It was a year to remember for the shareholders of a data analytics and artificial intelligence (AI) software company. Palantir Technologies (NYSE:PLTR). The stock is up more than 160% in the past year, and the committee that determines which companies deserve stock membership S&P500 added it to the large-cap benchmark index this month. Index inclusion is a badge of honor that recognizes a company’s strong performance and increases investor awareness.
Palantir’s products, especially the AIP platform, are driving accelerated revenue growth and strong profitability. However, the share price has grown faster than the underlying business. Should shareholders consider selling while they’re ahead, or does Palantir have more room to run?
The stock has outpaced the company
I’m not here to criticize Palantir’s business. There’s a lot to be excited about.
The company has emerged as perhaps the leading AI software play on Wall Street. It debuted the AIP platform last year as a tool for companies to develop and deploy custom AI applications, and revenue growth has steadily accelerated since then. Technology consultancy firm Forrester research recently recognized AIP as the best AI and machine learning platform on the market.
And yes, its inclusion in the S&P 500 has likely created some buying momentum for the stock. Funds that track the S&P 500 must add Palantir shares to reflect the index, and many investors are drawn to S&P 500 companies because they must meet strict standards to get into the index.

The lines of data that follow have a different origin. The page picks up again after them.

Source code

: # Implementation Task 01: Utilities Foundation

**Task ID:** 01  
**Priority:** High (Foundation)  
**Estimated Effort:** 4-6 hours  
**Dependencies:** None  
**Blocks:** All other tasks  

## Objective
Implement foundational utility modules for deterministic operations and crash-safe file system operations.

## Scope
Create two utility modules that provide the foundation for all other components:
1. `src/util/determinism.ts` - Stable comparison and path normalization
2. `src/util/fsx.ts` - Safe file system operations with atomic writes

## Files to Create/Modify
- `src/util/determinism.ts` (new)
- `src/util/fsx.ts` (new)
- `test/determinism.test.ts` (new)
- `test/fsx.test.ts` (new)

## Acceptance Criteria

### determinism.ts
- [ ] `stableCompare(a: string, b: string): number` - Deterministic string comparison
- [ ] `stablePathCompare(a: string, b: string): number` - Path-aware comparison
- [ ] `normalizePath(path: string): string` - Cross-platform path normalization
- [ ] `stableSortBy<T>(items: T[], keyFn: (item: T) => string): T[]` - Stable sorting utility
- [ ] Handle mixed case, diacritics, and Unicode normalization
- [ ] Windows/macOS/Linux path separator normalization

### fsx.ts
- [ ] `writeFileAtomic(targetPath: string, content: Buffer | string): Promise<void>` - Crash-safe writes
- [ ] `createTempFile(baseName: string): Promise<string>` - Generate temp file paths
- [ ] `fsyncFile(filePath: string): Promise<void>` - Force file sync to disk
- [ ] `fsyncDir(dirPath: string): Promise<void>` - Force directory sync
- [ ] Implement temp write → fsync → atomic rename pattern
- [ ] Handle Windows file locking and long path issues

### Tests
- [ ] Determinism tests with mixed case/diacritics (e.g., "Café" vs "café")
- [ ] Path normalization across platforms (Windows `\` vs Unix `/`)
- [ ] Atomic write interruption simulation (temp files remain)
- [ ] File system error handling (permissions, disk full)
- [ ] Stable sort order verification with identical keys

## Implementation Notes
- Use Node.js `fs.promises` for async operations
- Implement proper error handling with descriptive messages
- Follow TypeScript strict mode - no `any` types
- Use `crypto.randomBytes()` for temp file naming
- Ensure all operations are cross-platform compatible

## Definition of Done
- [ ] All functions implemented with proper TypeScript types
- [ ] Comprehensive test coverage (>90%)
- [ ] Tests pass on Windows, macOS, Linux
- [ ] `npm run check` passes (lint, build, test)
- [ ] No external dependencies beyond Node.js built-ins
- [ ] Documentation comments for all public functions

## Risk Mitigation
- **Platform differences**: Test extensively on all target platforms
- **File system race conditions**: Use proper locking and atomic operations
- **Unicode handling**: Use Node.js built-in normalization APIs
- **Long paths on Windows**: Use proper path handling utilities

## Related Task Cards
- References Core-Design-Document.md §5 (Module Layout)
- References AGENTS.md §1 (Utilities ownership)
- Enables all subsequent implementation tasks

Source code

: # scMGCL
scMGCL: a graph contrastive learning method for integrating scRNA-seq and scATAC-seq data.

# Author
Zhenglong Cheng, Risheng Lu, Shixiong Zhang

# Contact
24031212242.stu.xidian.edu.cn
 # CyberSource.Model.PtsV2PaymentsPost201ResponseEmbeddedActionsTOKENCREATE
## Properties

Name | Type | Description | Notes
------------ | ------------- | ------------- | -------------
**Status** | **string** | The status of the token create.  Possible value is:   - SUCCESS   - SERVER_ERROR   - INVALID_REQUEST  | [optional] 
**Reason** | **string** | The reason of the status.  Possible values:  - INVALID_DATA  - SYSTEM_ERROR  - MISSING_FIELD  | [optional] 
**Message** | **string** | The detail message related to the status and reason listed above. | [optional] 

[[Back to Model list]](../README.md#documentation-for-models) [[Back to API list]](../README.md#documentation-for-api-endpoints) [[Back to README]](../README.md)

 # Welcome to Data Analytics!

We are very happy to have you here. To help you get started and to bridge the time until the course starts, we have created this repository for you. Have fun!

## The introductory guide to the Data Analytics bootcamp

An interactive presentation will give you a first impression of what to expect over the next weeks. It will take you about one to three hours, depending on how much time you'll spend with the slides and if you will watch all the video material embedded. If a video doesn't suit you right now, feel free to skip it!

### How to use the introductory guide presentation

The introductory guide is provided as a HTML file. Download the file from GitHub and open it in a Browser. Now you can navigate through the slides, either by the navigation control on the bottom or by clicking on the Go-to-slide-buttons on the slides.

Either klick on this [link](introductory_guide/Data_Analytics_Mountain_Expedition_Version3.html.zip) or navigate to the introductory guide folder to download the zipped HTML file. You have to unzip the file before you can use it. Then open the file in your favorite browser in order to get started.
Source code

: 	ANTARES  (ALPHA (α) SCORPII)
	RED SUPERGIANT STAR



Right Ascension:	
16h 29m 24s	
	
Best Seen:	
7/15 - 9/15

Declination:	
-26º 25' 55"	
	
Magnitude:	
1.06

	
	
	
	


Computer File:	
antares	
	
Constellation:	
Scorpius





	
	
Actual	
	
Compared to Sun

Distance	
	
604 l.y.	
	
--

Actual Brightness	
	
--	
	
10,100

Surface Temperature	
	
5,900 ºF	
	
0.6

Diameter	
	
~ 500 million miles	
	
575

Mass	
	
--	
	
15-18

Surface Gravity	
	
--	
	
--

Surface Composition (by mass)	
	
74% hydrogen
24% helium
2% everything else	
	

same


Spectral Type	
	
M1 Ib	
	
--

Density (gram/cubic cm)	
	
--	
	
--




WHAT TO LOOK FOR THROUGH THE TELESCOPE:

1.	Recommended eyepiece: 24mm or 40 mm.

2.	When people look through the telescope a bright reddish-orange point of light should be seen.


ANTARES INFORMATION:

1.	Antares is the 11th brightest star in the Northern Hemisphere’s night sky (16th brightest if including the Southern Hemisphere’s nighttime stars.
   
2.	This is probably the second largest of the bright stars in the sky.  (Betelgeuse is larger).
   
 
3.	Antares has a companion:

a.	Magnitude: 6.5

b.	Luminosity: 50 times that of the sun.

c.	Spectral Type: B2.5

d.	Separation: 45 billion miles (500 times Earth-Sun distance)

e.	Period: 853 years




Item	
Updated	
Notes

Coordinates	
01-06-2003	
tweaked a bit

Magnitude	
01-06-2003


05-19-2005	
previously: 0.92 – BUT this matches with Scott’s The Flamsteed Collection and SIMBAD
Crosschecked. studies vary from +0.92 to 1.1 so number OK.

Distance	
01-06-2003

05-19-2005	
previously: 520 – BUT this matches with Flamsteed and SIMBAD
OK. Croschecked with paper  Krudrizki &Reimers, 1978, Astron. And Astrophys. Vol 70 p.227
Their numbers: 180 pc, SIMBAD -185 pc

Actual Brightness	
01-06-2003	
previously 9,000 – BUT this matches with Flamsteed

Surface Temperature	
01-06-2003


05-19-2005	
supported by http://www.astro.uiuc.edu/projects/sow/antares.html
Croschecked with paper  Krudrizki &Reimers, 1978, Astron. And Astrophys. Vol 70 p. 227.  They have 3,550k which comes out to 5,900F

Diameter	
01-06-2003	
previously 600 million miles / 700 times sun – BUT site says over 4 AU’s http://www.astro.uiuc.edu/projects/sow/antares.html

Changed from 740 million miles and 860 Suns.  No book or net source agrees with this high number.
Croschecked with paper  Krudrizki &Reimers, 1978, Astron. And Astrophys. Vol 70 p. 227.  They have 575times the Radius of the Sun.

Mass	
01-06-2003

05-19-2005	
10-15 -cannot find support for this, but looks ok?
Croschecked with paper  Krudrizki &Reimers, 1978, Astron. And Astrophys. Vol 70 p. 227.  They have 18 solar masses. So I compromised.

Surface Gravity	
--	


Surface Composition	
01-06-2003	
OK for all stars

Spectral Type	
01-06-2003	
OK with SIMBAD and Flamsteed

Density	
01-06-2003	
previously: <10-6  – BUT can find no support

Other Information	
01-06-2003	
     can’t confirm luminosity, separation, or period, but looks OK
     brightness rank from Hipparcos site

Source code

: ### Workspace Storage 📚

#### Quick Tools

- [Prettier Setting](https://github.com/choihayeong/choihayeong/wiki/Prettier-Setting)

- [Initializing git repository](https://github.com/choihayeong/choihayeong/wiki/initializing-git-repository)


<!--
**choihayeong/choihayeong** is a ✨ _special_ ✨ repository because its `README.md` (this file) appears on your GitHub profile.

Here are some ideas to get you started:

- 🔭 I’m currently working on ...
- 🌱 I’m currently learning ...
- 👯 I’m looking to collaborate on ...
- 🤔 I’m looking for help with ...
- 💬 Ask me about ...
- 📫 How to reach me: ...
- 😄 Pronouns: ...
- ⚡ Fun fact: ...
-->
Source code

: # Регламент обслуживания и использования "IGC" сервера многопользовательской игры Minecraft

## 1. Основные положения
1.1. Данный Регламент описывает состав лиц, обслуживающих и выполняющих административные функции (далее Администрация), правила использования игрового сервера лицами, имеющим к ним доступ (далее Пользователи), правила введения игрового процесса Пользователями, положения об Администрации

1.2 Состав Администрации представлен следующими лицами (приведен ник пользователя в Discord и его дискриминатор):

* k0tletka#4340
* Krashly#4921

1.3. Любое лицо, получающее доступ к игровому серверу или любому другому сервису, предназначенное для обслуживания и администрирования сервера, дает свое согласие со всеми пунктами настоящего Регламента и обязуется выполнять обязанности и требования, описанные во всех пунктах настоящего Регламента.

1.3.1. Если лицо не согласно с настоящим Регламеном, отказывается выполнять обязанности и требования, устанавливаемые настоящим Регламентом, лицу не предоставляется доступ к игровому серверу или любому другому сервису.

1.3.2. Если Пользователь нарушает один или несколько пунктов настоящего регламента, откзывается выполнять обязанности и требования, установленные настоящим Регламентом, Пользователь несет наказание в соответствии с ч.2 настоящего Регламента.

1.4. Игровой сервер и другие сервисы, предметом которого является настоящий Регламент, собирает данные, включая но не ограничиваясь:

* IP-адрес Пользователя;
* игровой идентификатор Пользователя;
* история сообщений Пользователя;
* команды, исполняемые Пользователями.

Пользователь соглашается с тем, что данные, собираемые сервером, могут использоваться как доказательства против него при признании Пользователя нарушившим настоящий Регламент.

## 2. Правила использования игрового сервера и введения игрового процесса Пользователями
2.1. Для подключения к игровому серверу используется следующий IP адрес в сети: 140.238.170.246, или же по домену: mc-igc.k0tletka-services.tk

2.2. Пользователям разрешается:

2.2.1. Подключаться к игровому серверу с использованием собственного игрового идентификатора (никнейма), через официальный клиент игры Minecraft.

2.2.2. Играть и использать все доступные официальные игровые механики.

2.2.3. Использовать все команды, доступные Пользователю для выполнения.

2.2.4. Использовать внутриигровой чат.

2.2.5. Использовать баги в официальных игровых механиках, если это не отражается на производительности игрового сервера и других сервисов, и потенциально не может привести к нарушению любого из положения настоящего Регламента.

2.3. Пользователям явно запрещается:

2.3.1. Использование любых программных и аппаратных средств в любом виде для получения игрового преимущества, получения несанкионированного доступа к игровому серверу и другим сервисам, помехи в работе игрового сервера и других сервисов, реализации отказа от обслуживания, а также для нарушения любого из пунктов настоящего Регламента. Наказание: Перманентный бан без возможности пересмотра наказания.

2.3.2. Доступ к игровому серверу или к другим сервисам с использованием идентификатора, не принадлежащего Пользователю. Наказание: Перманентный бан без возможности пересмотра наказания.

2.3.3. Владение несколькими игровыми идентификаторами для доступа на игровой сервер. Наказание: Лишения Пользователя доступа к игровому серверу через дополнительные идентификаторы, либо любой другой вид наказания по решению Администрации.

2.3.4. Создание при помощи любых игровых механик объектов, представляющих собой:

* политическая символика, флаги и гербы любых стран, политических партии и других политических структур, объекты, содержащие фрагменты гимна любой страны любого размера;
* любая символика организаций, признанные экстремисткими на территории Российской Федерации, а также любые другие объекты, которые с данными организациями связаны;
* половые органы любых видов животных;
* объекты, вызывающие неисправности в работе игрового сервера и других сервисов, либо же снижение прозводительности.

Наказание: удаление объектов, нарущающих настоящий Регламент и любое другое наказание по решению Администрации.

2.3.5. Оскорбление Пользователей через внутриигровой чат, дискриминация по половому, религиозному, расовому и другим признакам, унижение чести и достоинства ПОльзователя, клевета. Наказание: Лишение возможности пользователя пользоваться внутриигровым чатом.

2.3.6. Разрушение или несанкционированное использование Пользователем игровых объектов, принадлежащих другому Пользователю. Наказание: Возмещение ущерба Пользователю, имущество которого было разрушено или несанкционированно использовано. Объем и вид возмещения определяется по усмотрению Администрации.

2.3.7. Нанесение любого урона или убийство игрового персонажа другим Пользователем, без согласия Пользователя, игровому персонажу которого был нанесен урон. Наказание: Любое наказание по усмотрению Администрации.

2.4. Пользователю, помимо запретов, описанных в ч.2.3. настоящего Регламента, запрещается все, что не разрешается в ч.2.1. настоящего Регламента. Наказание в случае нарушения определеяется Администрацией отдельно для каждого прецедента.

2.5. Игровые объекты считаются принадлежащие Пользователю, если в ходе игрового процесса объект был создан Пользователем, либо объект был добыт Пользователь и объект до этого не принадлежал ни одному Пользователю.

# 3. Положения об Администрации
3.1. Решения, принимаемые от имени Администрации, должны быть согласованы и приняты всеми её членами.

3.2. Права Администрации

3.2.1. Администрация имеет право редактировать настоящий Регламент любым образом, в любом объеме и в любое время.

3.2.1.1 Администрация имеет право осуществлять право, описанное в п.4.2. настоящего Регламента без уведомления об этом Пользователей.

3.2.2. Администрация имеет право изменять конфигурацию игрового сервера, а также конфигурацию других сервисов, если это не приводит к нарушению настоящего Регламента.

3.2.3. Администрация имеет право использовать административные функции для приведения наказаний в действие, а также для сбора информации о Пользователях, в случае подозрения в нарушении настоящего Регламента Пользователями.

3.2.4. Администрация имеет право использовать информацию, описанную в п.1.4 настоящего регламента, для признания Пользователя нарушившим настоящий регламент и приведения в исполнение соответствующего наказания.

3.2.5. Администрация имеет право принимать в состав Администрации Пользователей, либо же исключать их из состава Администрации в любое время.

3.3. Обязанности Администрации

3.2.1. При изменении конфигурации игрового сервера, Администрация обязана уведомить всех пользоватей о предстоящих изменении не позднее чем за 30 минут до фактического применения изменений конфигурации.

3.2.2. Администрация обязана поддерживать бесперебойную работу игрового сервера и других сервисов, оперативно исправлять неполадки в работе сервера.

The problem is that the stock’s price gains have dramatically exceeded the company’s growth. Palantir’s revenue over the last twelve months has grown by approximately 16% in total. The valuation of the share is almost a factor of 10 higher than that of the stock.
PLTR Earnings Data (TTM) according to YCharts.
How expensive is Palantir?
In reality, stock prices at any given time are a strong reflection of the market’s enthusiasm for that stock. Part of investing is recognizing when the market is overexcited or pessimistic.
Right now, market sentiment towards Palanir is borderline insane.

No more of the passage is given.